◆ Supplied data ◆
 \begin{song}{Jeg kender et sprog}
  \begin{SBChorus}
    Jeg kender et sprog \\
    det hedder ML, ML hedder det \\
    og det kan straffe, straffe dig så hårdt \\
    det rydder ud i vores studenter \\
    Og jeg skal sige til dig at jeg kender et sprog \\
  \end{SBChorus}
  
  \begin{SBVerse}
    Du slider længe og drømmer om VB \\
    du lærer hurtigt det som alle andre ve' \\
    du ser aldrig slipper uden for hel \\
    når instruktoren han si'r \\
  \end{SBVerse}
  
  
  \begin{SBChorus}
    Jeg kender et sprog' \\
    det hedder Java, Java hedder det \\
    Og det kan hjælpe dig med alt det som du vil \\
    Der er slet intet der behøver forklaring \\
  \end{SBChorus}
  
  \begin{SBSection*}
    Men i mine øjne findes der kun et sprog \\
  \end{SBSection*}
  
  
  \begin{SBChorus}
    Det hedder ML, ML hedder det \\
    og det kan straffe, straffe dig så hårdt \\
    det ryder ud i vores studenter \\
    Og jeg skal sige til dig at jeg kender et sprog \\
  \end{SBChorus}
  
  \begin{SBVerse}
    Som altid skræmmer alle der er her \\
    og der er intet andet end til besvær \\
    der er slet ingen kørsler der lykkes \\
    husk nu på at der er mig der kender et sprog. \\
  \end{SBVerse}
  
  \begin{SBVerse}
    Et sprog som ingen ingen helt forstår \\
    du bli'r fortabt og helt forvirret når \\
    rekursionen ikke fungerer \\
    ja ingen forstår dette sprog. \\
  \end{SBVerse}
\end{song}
* * *
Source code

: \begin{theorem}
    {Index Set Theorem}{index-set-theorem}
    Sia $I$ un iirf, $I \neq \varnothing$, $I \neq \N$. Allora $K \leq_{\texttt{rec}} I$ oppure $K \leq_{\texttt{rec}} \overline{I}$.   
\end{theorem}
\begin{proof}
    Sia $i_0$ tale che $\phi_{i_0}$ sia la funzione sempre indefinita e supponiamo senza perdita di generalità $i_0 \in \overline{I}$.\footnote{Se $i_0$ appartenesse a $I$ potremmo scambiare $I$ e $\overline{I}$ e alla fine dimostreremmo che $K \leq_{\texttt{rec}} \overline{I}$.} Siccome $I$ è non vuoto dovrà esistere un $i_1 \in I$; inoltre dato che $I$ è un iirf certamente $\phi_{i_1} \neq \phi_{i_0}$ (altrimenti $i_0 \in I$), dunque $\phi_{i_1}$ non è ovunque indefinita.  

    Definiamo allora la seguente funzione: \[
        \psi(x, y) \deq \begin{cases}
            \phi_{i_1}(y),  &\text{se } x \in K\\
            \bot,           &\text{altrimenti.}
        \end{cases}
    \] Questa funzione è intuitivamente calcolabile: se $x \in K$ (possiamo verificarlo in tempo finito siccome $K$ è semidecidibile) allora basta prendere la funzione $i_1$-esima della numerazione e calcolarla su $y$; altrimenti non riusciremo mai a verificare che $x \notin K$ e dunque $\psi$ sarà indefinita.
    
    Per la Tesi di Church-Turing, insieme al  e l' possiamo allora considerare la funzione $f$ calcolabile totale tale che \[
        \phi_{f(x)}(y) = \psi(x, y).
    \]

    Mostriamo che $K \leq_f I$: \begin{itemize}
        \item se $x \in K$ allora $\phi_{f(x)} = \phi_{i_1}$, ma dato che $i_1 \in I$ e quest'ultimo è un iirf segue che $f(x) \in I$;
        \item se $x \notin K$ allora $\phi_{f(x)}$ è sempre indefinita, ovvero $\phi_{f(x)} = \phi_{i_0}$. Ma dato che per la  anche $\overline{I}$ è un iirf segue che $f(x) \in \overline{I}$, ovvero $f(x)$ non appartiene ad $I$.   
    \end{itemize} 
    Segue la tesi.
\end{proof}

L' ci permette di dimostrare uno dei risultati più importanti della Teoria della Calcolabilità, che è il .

◆ Exercise goal ◆
Out of the entries, report each line that contains the word "helt".

◆ Answer below ◆
    Et sprog som ingen ingen helt forstår \\
    du bli'r fortabt og helt forvirret når \\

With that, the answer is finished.